Tokenized Data with Legal Teeth
How do we prevent data fraud, and other attacks? Ocean will constrain and incentivize for good behavior using crypto, staking and more. It’s more efficient to use these tools, than defaulting to an army of lawyers.
But bad behavior will still occur. So as a backup we go “old school”, by giving legal teeth to your ownership of the data. How? It’s just good ‘ol copyright law, which is a branch of intellectual property (IP) law. You can claim copyright on data, and license data as IP. We tie these laws to blockchain using Ricardian Contracts. This is what we did for ascribe, then made it more flexible with COALA IP. We’re bringing COALA IP to Ocean.
Do you know those “updated terms of service” emails, that are never in your best interest? These happen in centralized data marketplaces too. The result can be pain for data suppliers and consumers trying to earn a living.
So let’s spread governance with decentralization. The main goal in blockchain network governance is: how do you update the protocol? (Especially for controversial proposals.)
Blockchain governance isn’t always better either.

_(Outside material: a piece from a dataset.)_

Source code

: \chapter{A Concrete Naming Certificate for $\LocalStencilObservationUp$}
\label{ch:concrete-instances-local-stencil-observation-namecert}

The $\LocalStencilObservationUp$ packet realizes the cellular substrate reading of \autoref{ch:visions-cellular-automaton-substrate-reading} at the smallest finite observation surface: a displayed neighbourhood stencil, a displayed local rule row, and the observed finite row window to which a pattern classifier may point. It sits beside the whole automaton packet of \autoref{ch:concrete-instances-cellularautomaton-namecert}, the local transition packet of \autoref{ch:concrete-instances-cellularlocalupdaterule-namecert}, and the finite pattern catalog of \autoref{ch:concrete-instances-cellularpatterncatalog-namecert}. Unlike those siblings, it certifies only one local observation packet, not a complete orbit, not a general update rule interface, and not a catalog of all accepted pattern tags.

Small numbers of mining whales and token whales can control the show too. Oops!
There also must be means for fast decision-making when issues arise.
Let’s aim to do better. First is the easy stuff: ensure that stakeholders can see what’s happening, and to have a say in decision making. Give diminishing returns on voting power for whales. We’ve been designing Ocean’s network governance around these goals. Once again, staking is our friend:) Later posts will elaborate.
We’re building Ocean because we believe that society needs equal opportunity to access data. We need to spread the control of data infrastructure and markets. This post outlined the top-level goals. More posts will follow — we have a lot to share. And to build! Let’s keep building the future we want.